Throughout the study, participants will be closely monitored for any side effects or changes in their health. This will include regular check-ups, laboratory tests, and assessments of heart function using standard tests like electrocardiograms (ECGs). The study aims to gather important information about how VX-670 is processed in the body and its potential impact on muscle function in individuals with Myotonic Dystrophy Type 1.

The purpose of the study is to evaluate how well metformin works in improving muscle function in patients with Myotonic Dystrophy Type 1. Participants in the study will be randomly assigned to receive either metformin or a placebo. The study will last for about 12 months, during which participants will have regular check-ups to monitor their muscle function and overall health. The study will also assess the safety of metformin by keeping track of any serious side effects that may occur during the treatment period.

Throughout the study, various aspects of muscle function will be measured, including walking ability, hand-grip strength, and other physical capabilities. The study will also look at how metformin affects heart and lung function, as well as the overall quality of life for participants. By the end of the study, researchers hope to determine whether metformin can be a beneficial treatment for improving muscle function in people with Myotonic Dystrophy Type 1.

Participants in the study will receive either the ATX-01 treatment or a placebo. The study will be conducted in a double-blind manner, meaning neither the participants nor the researchers will know who is receiving the actual treatment or the placebo. The study will involve both single and multiple doses of the treatment, administered intravenously, which means it will be given directly into a vein.
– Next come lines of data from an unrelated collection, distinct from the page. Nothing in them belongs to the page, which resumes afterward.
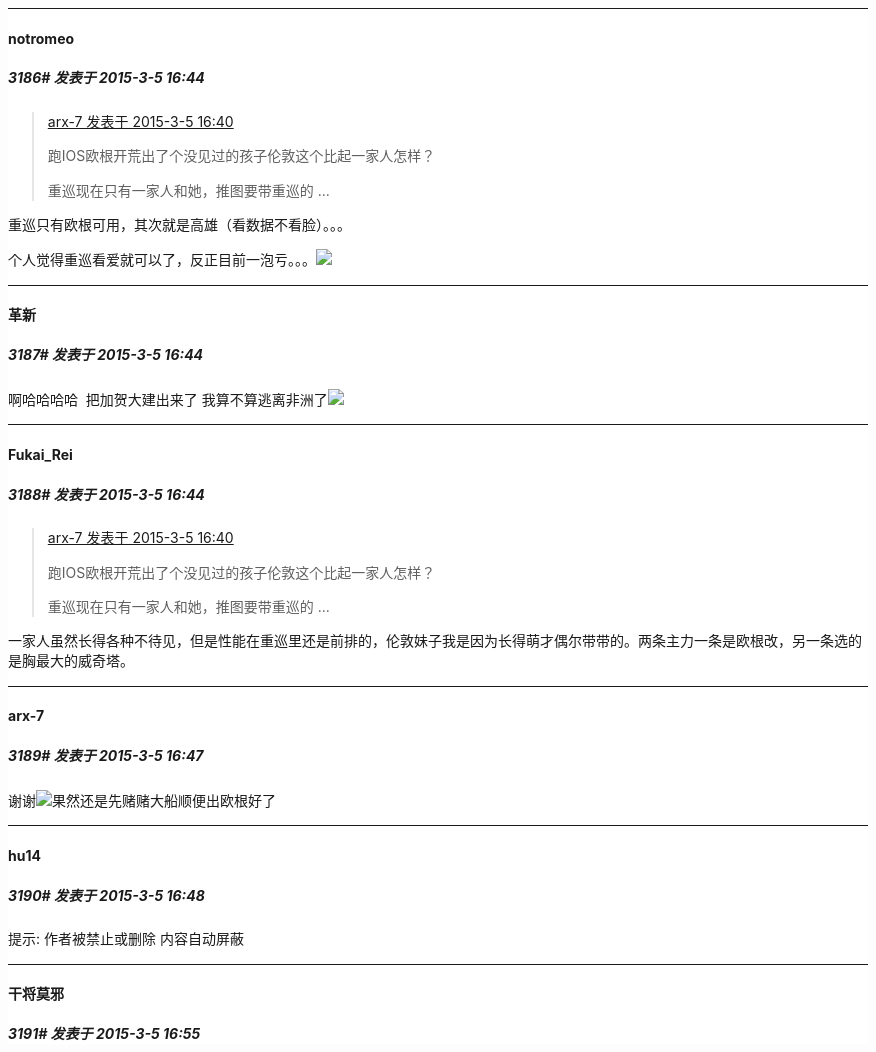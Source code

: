 *****

####  notromeo  
##### 3186#       发表于 2015-3-5 16:44

<blockquote><a href="httphttps://bbs.saraba1st.com/2b/forum.php?mod=redirect&amp;goto=findpost&amp;pid=28257788&amp;ptid=1065797" target="_blank">arx-7 发表于 2015-3-5 16:40</a>

跑IOS欧根开荒出了个没见过的孩子伦敦这个比起一家人怎样？

重巡现在只有一家人和她，推图要带重巡的 ...</blockquote>
重巡只有欧根可用，其次就是高雄（看数据不看脸）。。。

个人觉得重巡看爱就可以了，反正目前一泡亏。。。<img src="https://static.saraba1st.com/image/smiley/face/101.gif" referrerpolicy="no-referrer">

*****

####  革新  
##### 3187#       发表于 2015-3-5 16:44

啊哈哈哈哈  把加贺大建出来了 我算不算逃离非洲了<img src="https://static.saraba1st.com/image/smiley/face/13.gif" referrerpolicy="no-referrer">

*****

####  Fukai_Rei  
##### 3188#       发表于 2015-3-5 16:44

<blockquote><a href="httphttps://bbs.saraba1st.com/2b/forum.php?mod=redirect&amp;goto=findpost&amp;pid=28257788&amp;ptid=1065797" target="_blank">arx-7 发表于 2015-3-5 16:40</a>

跑IOS欧根开荒出了个没见过的孩子伦敦这个比起一家人怎样？

重巡现在只有一家人和她，推图要带重巡的 ...</blockquote>
一家人虽然长得各种不待见，但是性能在重巡里还是前排的，伦敦妹子我是因为长得萌才偶尔带带的。两条主力一条是欧根改，另一条选的是胸最大的威奇塔。

*****

####  arx-7  
##### 3189#       发表于 2015-3-5 16:47

谢谢<img src="https://static.saraba1st.com/image/smiley/face/91.gif" referrerpolicy="no-referrer">果然还是先赌赌大船顺便出欧根好了

*****

####  hu14  
##### 3190#       发表于 2015-3-5 16:48

提示: 作者被禁止或删除 内容自动屏蔽

*****

####  干将莫邪  
##### 3191#       发表于 2015-3-5 16:55
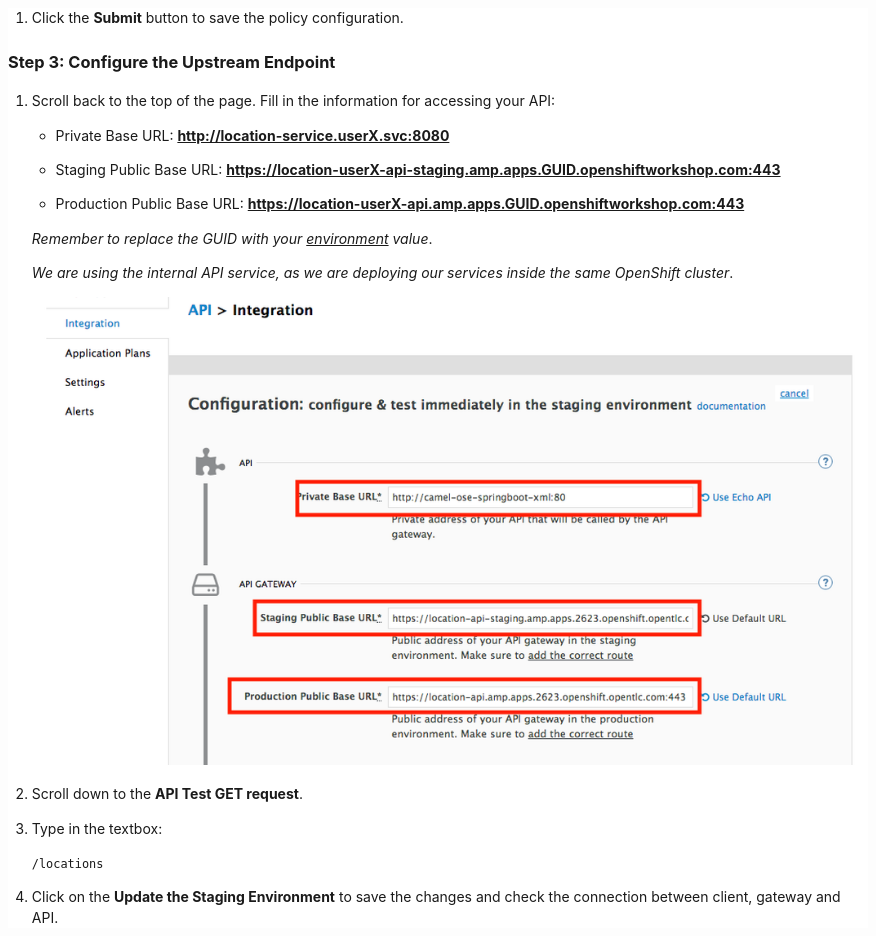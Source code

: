 1. Click the **Submit** button to save the policy configuration.

### Step 3: Configure the Upstream Endpoint

1. Scroll back to the top of the page. Fill in the information for accessing your API:

    * Private Base URL: **http://location-service.userX.svc:8080**

    * Staging Public Base URL: **https://location-userX-api-staging.amp.apps.GUID.openshiftworkshop.com:443**

    * Production Public Base URL: **https://location-userX-api.amp.apps.GUID.openshiftworkshop.com:443**

    *Remember to replace the GUID with your [environment](#environment) value*.

    *We are using the internal API service, as we are deploying our services inside the same OpenShift cluster*.

    ![07-baseurl-configuration.png](images/07-baseurl-configuration.png)

1. Scroll down to the **API Test GET request**.

1. Type in the textbox:

    ```bash
    /locations
    ```

1. Click on the **Update the Staging Environment** to save the changes and check the connection between client, gateway and API.
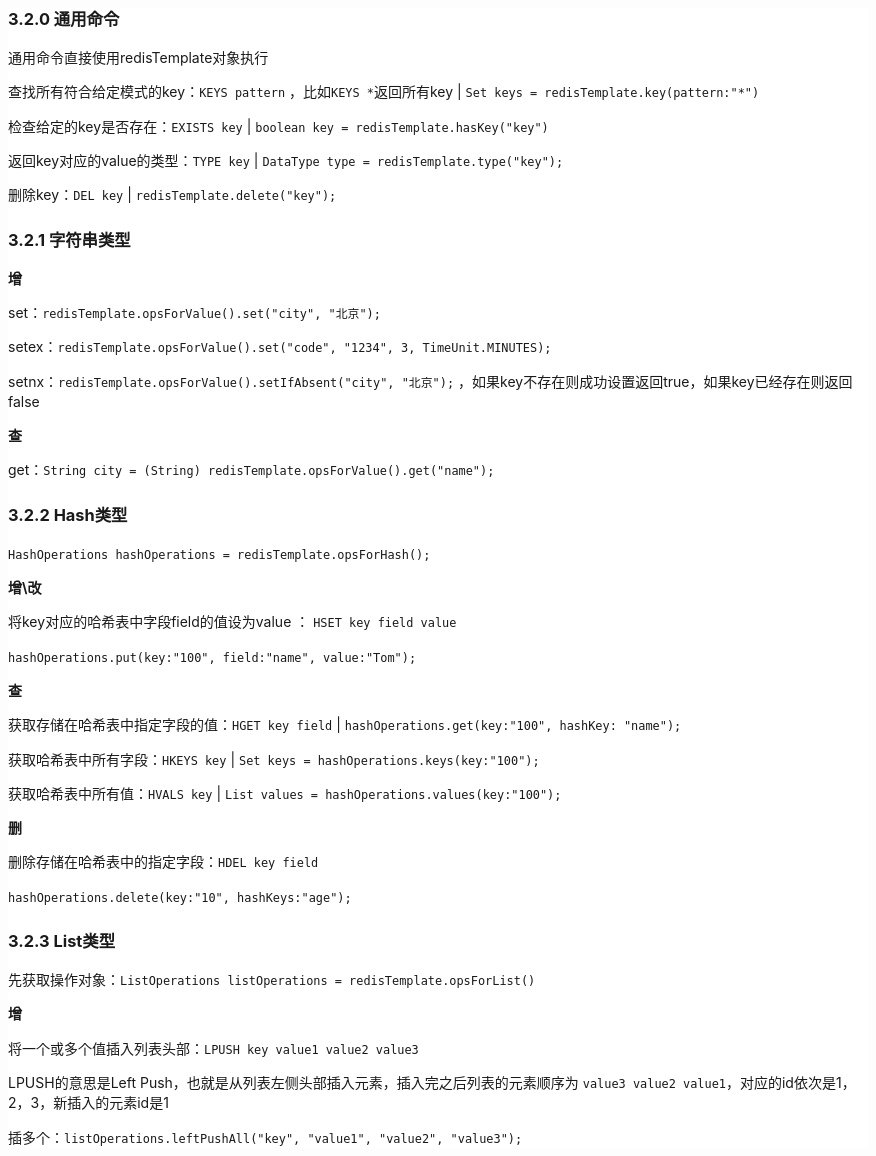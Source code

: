 ### 3.2.0 通用命令

通用命令直接使用redisTemplate对象执行

查找所有符合给定模式的key：`KEYS pattern` ，比如`KEYS *`返回所有key | `Set keys = redisTemplate.key(pattern:"*")`

检查给定的key是否存在：`EXISTS key` | `boolean key = redisTemplate.hasKey("key")`

返回key对应的value的类型：`TYPE key` | `DataType type = redisTemplate.type("key");`

删除key：`DEL key` | `redisTemplate.delete("key");`

### 3.2.1 字符串类型

**增**

set：`redisTemplate.opsForValue().set("city", "北京");`

setex：`redisTemplate.opsForValue().set("code", "1234", 3, TimeUnit.MINUTES);`

setnx：`redisTemplate.opsForValue().setIfAbsent("city", "北京");` ，如果key不存在则成功设置返回true，如果key已经存在则返回false

**查**

get：`String city = (String) redisTemplate.opsForValue().get("name");`

### 3.2.2 Hash类型

`HashOperations hashOperations = redisTemplate.opsForHash();`

**增\改**

将key对应的哈希表中字段field的值设为value ： `HSET key field value`

`hashOperations.put(key:"100", field:"name", value:"Tom");`

**查**

获取存储在哈希表中指定字段的值：`HGET key field` | `hashOperations.get(key:"100", hashKey: "name");`

获取哈希表中所有字段：`HKEYS key` | `Set keys = hashOperations.keys(key:"100");`

获取哈希表中所有值：`HVALS key` | `List values = hashOperations.values(key:"100");`

**删**

删除存储在哈希表中的指定字段：`HDEL key field`

`hashOperations.delete(key:"10", hashKeys:"age");`

### 3.2.3 List类型

先获取操作对象：`ListOperations listOperations = redisTemplate.opsForList()`

**增**

将一个或多个值插入列表头部：`LPUSH key value1 value2 value3`

LPUSH的意思是Left Push，也就是从列表左侧头部插入元素，插入完之后列表的元素顺序为 `value3 value2 value1`，对应的id依次是1，2，3，新插入的元素id是1

插多个：`listOperations.leftPushAll("key", "value1", "value2", "value3");`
The trial will include regular monitoring to ensure the safety of participants and to observe any effects of the treatment.

The study aims to gather information on how the body processes ATX-01 and its potential effects on the symptoms of Myotonic Dystrophy Type 1. Participants will be monitored for any side effects, and various health parameters will be assessed throughout the study. The trial is expected to provide valuable insights into the potential benefits and risks of ATX-01 for individuals with DM1.